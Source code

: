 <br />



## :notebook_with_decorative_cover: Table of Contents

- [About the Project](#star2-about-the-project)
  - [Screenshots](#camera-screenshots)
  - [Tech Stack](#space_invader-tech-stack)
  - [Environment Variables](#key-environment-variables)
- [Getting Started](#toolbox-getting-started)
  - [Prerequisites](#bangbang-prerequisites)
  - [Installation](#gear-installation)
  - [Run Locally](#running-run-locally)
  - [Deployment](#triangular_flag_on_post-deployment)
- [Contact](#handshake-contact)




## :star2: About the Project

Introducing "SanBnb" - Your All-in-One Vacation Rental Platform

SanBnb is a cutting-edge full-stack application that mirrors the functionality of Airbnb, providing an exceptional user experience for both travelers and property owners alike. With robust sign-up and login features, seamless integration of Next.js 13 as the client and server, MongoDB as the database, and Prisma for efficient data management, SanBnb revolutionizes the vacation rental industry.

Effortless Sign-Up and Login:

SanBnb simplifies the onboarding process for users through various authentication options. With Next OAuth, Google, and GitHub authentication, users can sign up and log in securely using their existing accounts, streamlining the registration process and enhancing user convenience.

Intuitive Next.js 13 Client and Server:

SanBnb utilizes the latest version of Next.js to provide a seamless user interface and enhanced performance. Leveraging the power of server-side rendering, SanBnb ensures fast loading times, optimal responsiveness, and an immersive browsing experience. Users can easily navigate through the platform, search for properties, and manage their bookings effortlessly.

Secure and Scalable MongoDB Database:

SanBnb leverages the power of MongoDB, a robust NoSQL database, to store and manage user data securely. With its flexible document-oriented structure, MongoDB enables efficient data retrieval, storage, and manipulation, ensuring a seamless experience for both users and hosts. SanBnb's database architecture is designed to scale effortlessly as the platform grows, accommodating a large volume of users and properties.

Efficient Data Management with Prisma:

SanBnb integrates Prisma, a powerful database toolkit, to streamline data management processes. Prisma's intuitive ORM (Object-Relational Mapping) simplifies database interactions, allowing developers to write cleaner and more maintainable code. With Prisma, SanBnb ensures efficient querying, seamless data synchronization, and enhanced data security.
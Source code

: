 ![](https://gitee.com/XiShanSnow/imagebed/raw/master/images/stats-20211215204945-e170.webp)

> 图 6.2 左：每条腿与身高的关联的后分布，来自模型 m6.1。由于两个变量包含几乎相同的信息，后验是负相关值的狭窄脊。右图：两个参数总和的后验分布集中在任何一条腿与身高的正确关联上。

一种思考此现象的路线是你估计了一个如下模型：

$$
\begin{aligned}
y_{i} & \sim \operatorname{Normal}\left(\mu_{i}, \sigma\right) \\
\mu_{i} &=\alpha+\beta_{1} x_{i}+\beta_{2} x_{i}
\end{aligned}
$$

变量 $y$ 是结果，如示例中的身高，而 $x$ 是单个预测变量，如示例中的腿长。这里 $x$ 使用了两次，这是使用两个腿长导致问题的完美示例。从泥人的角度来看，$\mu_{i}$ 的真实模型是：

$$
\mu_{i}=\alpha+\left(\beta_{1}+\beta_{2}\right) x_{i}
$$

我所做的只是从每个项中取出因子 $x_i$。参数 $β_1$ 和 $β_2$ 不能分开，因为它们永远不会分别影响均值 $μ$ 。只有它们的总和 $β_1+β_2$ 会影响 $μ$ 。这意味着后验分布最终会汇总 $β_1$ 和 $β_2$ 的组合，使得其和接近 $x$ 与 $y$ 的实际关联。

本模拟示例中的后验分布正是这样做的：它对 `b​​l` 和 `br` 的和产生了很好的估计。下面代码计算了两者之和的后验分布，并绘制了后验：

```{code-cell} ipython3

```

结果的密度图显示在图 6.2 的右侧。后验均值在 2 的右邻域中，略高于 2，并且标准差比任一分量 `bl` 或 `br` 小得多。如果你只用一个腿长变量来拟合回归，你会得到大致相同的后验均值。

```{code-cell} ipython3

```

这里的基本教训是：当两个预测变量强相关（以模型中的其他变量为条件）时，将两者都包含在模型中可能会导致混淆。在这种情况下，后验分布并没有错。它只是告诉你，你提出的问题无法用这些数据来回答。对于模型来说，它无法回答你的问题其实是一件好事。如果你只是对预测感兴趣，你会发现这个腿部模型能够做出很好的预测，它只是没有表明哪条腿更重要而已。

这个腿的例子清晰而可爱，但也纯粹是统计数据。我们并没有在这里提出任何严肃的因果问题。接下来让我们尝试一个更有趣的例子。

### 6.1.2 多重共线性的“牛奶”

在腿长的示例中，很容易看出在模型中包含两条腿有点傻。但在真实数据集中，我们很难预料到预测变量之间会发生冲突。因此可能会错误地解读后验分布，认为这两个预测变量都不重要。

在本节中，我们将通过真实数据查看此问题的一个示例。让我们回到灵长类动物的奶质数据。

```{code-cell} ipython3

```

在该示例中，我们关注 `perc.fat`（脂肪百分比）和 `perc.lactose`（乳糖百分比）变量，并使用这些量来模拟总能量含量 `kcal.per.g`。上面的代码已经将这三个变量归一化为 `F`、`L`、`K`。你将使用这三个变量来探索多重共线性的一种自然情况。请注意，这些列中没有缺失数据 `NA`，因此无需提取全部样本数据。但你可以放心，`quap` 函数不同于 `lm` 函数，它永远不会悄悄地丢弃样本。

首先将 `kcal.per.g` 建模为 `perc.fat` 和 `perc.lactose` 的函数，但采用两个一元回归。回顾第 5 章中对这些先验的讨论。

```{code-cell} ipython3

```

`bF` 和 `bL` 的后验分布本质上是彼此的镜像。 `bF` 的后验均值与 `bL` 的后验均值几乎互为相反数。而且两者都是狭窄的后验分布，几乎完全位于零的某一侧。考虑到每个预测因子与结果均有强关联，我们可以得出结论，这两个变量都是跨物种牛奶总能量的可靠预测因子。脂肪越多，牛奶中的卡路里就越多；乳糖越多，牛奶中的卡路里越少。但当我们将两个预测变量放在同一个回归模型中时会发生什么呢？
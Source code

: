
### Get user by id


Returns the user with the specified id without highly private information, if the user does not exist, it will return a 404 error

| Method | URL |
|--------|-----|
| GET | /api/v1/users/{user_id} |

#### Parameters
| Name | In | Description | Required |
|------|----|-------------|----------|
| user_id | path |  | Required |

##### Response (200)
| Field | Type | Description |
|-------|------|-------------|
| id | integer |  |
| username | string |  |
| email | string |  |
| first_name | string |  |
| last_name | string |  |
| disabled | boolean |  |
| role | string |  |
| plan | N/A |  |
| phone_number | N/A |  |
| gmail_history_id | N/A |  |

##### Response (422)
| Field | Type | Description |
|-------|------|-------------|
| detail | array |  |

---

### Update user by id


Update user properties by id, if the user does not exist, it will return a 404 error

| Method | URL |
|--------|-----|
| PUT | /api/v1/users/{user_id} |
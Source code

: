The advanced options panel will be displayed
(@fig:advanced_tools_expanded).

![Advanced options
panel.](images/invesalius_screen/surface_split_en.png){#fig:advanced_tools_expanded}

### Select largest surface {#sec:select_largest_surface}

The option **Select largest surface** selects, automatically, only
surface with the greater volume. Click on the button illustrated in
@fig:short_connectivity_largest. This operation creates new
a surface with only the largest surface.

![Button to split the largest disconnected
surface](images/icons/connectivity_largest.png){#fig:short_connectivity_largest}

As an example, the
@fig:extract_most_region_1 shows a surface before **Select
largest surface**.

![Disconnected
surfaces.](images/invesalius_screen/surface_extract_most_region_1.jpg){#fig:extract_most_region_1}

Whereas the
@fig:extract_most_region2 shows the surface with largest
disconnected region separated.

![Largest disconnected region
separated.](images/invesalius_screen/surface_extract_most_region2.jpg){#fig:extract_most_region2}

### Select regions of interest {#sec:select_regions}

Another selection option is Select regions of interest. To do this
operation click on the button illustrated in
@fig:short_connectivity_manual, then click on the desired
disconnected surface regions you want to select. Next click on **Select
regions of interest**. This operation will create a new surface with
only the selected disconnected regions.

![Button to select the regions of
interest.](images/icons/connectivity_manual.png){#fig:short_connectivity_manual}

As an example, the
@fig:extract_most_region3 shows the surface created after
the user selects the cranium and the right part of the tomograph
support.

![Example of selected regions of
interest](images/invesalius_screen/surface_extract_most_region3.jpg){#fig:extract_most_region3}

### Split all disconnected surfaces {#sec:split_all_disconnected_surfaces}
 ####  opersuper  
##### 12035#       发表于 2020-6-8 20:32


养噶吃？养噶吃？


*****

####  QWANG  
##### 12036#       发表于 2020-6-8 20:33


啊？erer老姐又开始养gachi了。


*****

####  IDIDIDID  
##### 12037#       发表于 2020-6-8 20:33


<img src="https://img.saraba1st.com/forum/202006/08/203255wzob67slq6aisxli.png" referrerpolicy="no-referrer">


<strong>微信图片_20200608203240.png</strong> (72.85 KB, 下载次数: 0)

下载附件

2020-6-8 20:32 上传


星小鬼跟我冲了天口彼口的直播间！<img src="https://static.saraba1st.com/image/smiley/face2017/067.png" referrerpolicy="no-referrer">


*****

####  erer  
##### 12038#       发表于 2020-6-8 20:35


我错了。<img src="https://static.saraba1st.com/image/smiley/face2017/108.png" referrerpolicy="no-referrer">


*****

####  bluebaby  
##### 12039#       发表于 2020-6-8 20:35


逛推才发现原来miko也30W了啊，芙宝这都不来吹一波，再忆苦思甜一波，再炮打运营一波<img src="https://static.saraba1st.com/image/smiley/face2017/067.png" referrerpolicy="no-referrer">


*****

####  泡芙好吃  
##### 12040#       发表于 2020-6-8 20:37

Exercise :: Using the records above, output exactly the lines from the first through the line that contains "Vacation Rental Platform", with both of those included.

Answer box ::
Source code

: <br />



## :notebook_with_decorative_cover: Table of Contents

- [About the Project](#star2-about-the-project)
  - [Screenshots](#camera-screenshots)
  - [Tech Stack](#space_invader-tech-stack)
  - [Environment Variables](#key-environment-variables)
- [Getting Started](#toolbox-getting-started)
  - [Prerequisites](#bangbang-prerequisites)
  - [Installation](#gear-installation)
  - [Run Locally](#running-run-locally)
  - [Deployment](#triangular_flag_on_post-deployment)
- [Contact](#handshake-contact)




## :star2: About the Project

Introducing "SanBnb" - Your All-in-One Vacation Rental Platform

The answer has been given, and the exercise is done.